Eleanor Clift Biography Quotes 17 Report mistakes
| 17 Quotes | |
| Occup. | Journalist |
| From | USA |
Eleanor Clift became one of the most recognizable voices in American political journalism through persistence, a sharp eye for politics, and a career that tracks the opening of major media institutions to women. Born and raised in New York City, she entered the news business at a time when opportunities for women in national political reporting were limited. She began at Newsweek not in a glamorous on-air role but in a support position, part of the cohort of women who kept the magazine running while men dominated the bylines. As the profession changed, she pressed forward, learning the rhythms of Washington coverage and mastering the craft from the ground up.
Newsweek and Washington Reporting
Clift rose from the clerical ranks to become a reporter and then a prominent correspondent at Newsweek. Her beat took her to Capitol Hill and the campaign trail, and eventually into the White House press corps. She covered multiple presidential campaigns over several decades, tracing the evolving strategies of candidates and the political realignments they embodied. Her prose favored clarity over showmanship, and her reporting drew on relationships with policymakers, strategists, and fellow journalists who influenced public understanding of politics.

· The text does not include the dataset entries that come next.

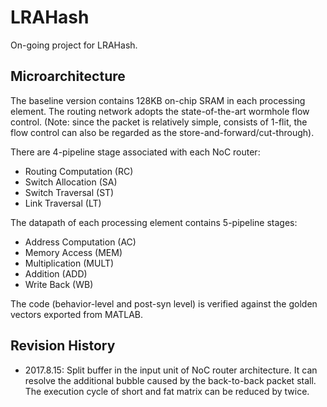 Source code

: # LRAHash
On-going project for LRAHash.

## Microarchitecture

The baseline version contains 128KB on-chip SRAM in each processing element. The
routing network adopts the state-of-the-art wormhole flow control. (Note: since
the packet is relatively simple, consists of 1-flit, the flow control can also
be regarded as the store-and-forward/cut-through).

There are 4-pipeline stage associated with each NoC router:
- Routing Computation (RC)
- Switch Allocation (SA)
- Switch Traversal (ST)
- Link Traversal (LT)

The datapath of each processing element contains 5-pipeline stages:
- Address Computation (AC)
- Memory Access (MEM)
- Multiplication (MULT)
- Addition (ADD)
- Write Back (WB)

The code (behavior-level and post-syn level) is verified against the golden
vectors exported from MATLAB.

## Revision History
- 2017.8.15: Split buffer in the input unit of NoC router architecture. It can
  resolve the additional bubble caused by the back-to-back packet stall. The
  execution cycle of short and fat matrix can be reduced by twice.
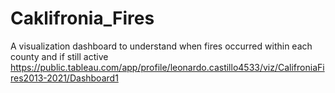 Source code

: # Caklifronia_Fires
A visualization dashboard to understand when fires occurred within each county and if still active
https://public.tableau.com/app/profile/leonardo.castillo4533/viz/CalifroniaFires2013-2021/Dashboard1
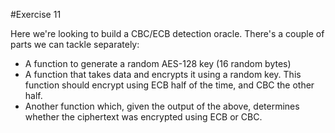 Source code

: #Exercise 11

Here we're looking to build a CBC/ECB detection oracle. There's a couple
of parts we can tackle separately:

* A function to generate a random AES-128 key (16 random bytes)
* A function that takes data and encrypts it using a random key. This
  function should encrypt using ECB half of the time, and CBC the other
  half.
* Another function which, given the output of the above, determines
  whether the ciphertext was encrypted using ECB or CBC.
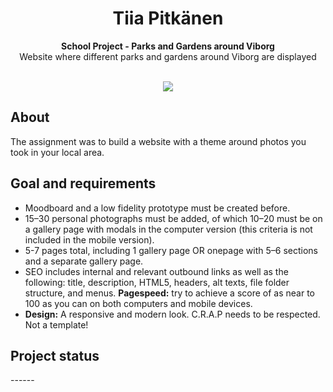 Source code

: 
<h1 align="center">Tiia Pitkänen</h1>
<p align="center"><strong>School Project - Parks and Gardens around Viborg</strong>
<br>Website where different parks and gardens around Viborg are displayed</p>
<br/>
<div align="center"><img src="demo.gif"></img></div>
<h2>About</h2>
The assignment was to build a website with a theme around photos you took in your local area.

<h2>Goal and requirements</h2>

- Moodboard and a low fidelity prototype must be created before.
- 15–30 personal photographs must be added, of which 10–20 must be on a gallery page with modals in the computer version (this criteria is not included in the mobile version).
- 5-7 pages total, including 1 gallery page OR onepage with 5–6 sections and a separate gallery page.
- SEO includes internal and relevant outbound links as well as the following: title, description, HTML5, headers, alt texts, file folder structure, and menus. <b> Pagespeed:</b> try to achieve a score of as near to 100 as you can on both computers and mobile devices.
- <b>Design:</b> A responsive and modern look. C.R.A.P needs to be respected. Not a template!



<h2>Project status</h2>
------

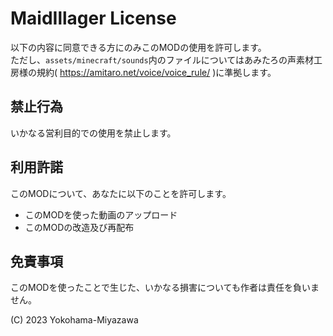 # MaidIllager License

以下の内容に同意できる方にのみこのMODの使用を許可します。  
ただし、`assets/minecraft/sounds`内のファイルについてはあみたろの声素材工房様の規約( https://amitaro.net/voice/voice_rule/ )に準拠します。

## 禁止行為
いかなる営利目的での使用を禁止します。

## 利用許諾
このMODについて、あなたに以下のことを許可します。
- このMODを使った動画のアップロード
- このMODの改造及び再配布

## 免責事項
このMODを使ったことで生じた、いかなる損害についても作者は責任を負いません。

(C) 2023 Yokohama-Miyazawa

In Washington she worked alongside and in competition with other magazine and newspaper correspondents who defined the capital's conversation. Within Newsweek, her byline appeared during editorial leaderships that adapted the magazine to the cable and internet eras, and her work bridged print and online audiences when Newsweek and The Daily Beast formed a partnership. As that digital transition accelerated, she continued contributing analysis pieces that connected fast-moving news to longer historical arcs.
Television and The McLaughlin Group
Clift became nationally familiar through The McLaughlin Group, the long-running public affairs program hosted by John McLaughlin. On that panel she often offered a reliably liberal perspective, engaging in spirited exchanges with conservative voices such as Pat Buchanan and fellow panelists including Fred Barnes and Monica Crowley, as well as with centrist and left-of-center colleagues like Mort Kondracke and Clarence Page. The show's rapid-fire format showcased her quick recall, willingness to challenge assumptions, and capacity to compress complex issues into accessible insights. The chemistry among the panelists, shaped by McLaughlin's assertive moderation, turned policy debates into appointment viewing and made Clift a recognizable figure to viewers who might never have read a Washington magazine.
Author and Public Voice
Beyond weekly columns and television, Clift wrote books that drew on her reporting and personal experience. She examined the hurdles facing women in public life and explored how activism changes institutions, work that resonated with the opening of political pathways for women candidates and operatives. With fellow journalist Tom Brazaitis, she coauthored a book considering when and how the United States might elect a woman to the presidency, a subject that synthesized her decades of campaign coverage with his deep knowledge from years in Washington. She followed that with a study of the women who secured voting rights, and later with a memoir that braided family loss with the nation's debate over end-of-life decisions. She also collaborated with Matthew Spieler on a concise guide to how the United States chooses its presidents, a primer that reflected her educator's instinct to demystify politics for general readers.
Personal Life and Collaborations
Clift's professional and personal worlds often intersected. Her marriage to Tom Brazaitis, a respected Washington columnist and longtime figure at The Plain Dealer, brought together two journalists steeped in the culture of the capital. Their shared reporting experiences informed their coauthored work and their perspectives on campaigns and governance. After Brazaitis's death in the mid-2000s, Clift wrote movingly about illness, caregiving, and the politics of medical decision-making, connecting private grief to public policy. Colleagues from television and print, including figures she debated on air like John McLaughlin and Pat Buchanan and peers such as Clarence Page and Mort Kondracke, formed a professional community that sharpened her arguments and raised the visibility of her work.
Legacy and Influence
Eleanor Clift's career exemplifies the passage from newsroom back rooms to the front line of national political discourse. She helped normalize the presence of women as authoritative voices on governance and elections, first in a storied news magazine and then in a television venue that demanded both speed and substance. Her reporting and commentary across Newsweek and The Daily Beast, and her sustained presence on The McLaughlin Group, influenced how Americans understood ideological divides, campaign tactics, and the personalities who animate national politics. As an author and mentor, she underscored that journalism is both a craft and a public service, and that clarity, fairness, and persistence can open doors that once seemed closed.